WHAT THE EXERCISE ASKS >> The expected output is each line below containing "well", copied in full.

━━━━━ ENTRIES PROVIDED

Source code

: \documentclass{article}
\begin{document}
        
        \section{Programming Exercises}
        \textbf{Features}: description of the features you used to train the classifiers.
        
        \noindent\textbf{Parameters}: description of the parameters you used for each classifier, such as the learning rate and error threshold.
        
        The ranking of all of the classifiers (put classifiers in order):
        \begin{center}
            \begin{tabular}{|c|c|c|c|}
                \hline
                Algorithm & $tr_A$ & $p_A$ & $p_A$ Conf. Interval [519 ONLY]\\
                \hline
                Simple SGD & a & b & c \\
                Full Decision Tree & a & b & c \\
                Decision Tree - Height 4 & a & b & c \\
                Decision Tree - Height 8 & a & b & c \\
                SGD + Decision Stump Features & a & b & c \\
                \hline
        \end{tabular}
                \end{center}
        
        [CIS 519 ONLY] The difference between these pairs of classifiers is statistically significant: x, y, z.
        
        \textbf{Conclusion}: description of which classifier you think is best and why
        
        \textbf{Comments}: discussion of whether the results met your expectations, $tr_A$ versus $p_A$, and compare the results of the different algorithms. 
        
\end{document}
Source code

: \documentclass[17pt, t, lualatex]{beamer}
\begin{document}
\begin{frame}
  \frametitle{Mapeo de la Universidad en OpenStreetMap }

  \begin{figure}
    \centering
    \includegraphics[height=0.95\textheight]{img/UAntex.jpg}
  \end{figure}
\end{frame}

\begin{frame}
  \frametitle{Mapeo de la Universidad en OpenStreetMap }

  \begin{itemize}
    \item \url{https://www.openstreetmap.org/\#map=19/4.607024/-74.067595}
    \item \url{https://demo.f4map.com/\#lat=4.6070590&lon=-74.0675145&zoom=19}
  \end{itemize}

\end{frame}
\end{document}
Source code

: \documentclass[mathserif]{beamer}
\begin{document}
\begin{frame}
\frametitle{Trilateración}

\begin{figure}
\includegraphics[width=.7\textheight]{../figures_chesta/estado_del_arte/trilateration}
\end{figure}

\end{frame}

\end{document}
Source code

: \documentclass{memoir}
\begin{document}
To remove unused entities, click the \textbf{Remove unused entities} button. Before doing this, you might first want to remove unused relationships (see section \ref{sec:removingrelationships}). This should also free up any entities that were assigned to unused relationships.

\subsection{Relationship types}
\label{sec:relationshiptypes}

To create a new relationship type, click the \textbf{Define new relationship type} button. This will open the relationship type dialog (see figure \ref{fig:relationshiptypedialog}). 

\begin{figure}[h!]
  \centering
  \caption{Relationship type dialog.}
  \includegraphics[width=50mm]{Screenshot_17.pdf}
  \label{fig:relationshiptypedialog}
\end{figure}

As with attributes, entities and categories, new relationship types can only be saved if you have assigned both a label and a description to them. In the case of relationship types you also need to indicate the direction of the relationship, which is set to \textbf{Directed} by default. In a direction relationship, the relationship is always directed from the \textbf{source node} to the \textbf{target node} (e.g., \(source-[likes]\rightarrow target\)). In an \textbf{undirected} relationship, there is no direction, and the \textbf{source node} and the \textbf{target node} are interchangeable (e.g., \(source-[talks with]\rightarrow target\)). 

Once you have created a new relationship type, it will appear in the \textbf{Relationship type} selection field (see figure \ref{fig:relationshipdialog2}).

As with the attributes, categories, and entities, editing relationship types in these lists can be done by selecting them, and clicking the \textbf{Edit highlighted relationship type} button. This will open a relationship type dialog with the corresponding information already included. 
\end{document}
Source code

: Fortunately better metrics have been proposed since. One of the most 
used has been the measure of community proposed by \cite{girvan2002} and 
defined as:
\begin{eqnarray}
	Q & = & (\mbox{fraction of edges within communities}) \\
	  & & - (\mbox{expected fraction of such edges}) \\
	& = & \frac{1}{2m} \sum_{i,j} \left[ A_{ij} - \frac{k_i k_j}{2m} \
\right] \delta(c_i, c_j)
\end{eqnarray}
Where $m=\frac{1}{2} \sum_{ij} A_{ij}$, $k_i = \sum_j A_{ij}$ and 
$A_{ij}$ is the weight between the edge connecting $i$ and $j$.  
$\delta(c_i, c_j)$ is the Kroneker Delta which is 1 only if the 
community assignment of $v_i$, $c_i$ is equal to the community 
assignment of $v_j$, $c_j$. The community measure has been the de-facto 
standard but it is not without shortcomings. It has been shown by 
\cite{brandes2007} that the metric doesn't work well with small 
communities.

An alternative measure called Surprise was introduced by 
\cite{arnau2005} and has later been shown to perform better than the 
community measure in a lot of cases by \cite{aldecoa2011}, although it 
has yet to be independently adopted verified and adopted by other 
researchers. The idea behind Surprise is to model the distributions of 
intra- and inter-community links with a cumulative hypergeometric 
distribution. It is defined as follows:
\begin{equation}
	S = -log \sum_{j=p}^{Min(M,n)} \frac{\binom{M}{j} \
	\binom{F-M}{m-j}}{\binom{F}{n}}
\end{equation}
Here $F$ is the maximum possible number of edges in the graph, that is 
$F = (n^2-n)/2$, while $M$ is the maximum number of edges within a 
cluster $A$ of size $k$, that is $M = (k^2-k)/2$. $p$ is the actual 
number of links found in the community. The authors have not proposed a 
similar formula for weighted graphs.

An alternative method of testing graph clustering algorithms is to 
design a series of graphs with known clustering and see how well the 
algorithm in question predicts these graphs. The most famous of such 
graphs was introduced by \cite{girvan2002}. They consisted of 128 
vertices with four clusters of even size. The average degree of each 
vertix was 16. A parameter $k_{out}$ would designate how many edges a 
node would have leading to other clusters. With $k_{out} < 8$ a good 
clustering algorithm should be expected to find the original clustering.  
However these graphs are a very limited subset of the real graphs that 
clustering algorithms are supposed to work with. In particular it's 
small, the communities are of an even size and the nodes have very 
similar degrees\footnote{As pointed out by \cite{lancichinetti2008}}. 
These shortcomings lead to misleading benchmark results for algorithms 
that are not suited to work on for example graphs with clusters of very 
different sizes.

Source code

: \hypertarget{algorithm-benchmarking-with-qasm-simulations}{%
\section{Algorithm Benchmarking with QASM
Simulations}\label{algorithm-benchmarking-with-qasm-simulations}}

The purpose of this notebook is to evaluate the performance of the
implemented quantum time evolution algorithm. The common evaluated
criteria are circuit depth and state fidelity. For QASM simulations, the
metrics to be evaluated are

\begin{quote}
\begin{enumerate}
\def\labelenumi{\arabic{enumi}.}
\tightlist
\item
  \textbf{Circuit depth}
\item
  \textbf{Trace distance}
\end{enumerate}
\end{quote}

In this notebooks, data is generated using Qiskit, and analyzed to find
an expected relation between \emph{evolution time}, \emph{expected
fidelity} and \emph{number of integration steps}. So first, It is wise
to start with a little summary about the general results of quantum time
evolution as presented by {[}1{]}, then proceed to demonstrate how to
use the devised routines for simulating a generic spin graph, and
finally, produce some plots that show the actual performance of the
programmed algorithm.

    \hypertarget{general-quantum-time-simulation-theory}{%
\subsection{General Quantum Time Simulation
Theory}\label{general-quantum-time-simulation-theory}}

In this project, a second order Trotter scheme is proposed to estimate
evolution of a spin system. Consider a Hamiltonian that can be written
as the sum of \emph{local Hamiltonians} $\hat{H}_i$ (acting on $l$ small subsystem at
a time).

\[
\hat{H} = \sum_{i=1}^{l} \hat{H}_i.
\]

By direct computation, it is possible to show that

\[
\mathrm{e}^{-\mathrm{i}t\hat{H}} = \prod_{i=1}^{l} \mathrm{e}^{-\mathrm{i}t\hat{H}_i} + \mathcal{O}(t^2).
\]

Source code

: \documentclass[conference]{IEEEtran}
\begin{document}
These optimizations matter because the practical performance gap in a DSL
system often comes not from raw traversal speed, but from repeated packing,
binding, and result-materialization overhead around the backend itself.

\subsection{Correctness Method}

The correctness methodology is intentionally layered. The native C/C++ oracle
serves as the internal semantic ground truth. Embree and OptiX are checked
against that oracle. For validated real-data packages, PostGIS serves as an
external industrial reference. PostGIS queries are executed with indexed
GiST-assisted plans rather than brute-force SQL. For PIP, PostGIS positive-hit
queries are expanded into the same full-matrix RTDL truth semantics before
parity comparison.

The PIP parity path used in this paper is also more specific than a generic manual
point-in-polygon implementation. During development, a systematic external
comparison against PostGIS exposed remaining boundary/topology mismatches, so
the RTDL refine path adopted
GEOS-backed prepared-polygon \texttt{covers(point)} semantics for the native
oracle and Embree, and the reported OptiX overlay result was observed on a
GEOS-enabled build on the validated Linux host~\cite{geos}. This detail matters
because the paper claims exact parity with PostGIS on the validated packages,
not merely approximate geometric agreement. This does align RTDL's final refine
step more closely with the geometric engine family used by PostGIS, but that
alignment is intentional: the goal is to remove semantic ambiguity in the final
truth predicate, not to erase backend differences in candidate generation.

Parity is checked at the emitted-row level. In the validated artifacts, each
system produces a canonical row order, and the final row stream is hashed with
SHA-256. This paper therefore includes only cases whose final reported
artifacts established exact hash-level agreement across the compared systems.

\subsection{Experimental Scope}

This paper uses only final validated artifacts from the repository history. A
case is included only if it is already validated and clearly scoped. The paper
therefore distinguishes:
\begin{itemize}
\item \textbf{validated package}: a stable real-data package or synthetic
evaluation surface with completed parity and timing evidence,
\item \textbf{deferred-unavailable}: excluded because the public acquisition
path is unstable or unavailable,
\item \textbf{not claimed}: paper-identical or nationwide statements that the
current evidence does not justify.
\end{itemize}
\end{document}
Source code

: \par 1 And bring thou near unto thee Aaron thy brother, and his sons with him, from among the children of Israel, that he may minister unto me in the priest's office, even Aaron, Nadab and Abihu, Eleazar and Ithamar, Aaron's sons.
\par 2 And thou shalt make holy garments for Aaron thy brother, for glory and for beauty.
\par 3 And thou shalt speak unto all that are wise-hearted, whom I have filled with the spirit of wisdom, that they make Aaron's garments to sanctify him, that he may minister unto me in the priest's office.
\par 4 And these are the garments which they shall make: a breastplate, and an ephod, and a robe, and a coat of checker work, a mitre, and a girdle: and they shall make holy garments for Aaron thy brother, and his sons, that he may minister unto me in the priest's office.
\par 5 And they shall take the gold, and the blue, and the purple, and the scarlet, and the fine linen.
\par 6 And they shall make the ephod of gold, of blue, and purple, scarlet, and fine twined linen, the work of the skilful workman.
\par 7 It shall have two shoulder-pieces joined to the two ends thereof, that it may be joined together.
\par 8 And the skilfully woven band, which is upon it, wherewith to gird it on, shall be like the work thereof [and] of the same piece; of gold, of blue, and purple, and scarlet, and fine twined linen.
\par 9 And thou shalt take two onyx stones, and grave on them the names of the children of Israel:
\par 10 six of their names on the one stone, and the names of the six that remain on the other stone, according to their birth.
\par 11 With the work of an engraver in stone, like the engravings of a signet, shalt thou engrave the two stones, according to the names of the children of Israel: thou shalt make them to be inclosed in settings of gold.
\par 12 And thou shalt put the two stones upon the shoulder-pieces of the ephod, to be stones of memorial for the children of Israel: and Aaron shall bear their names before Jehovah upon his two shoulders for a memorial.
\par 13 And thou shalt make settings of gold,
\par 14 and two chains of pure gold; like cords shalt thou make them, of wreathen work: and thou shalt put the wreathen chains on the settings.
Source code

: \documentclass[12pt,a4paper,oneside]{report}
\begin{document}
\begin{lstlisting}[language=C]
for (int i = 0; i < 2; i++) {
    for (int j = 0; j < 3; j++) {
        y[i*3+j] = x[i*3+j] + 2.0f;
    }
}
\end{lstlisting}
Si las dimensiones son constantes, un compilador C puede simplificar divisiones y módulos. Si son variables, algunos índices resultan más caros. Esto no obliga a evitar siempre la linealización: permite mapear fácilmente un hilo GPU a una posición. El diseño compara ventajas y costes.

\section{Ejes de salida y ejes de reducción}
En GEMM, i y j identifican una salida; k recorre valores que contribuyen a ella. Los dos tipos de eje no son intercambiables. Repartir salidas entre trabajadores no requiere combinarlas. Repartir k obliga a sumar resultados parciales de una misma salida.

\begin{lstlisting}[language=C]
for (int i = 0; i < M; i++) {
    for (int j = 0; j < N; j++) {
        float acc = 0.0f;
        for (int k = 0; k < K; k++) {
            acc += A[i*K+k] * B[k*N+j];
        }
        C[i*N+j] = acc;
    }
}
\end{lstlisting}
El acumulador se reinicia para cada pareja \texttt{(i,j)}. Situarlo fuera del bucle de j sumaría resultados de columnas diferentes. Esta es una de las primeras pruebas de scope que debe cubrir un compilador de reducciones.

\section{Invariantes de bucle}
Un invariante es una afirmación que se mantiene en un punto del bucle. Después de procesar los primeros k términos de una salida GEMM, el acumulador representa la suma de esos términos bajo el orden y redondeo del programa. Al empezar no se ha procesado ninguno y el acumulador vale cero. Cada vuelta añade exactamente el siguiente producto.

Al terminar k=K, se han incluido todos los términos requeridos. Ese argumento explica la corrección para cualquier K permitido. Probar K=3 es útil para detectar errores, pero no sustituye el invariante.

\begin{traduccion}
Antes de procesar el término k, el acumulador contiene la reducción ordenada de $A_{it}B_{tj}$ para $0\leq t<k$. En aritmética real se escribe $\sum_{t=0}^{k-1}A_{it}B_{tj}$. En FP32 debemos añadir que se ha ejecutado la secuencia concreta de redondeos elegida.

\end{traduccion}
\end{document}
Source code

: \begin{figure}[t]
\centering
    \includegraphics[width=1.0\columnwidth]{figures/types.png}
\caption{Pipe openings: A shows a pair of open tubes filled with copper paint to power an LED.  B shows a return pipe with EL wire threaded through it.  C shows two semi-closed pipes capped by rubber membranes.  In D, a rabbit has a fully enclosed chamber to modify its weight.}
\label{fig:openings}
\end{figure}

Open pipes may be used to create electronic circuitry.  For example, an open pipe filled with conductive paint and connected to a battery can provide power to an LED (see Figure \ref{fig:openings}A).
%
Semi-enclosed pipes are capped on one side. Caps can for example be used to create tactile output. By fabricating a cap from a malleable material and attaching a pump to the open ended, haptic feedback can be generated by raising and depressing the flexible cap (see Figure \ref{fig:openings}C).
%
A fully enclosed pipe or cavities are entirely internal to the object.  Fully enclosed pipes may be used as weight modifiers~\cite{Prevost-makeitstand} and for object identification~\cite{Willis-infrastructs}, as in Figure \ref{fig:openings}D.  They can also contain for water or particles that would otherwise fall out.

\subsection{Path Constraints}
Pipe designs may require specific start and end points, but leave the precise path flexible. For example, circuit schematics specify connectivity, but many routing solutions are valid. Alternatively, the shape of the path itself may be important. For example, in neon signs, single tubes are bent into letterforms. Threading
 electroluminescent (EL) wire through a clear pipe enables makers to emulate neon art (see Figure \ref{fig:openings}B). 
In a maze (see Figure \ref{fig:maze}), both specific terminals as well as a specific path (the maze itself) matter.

━━━━━━━━━━

OUTPUT >>
\cite{brandes2007} that the metric doesn't work well with small 
design a series of graphs with known clustering and see how well the 
In a maze (see Figure \ref{fig:maze}), both specific terminals as well as a specific path (the maze itself) matter.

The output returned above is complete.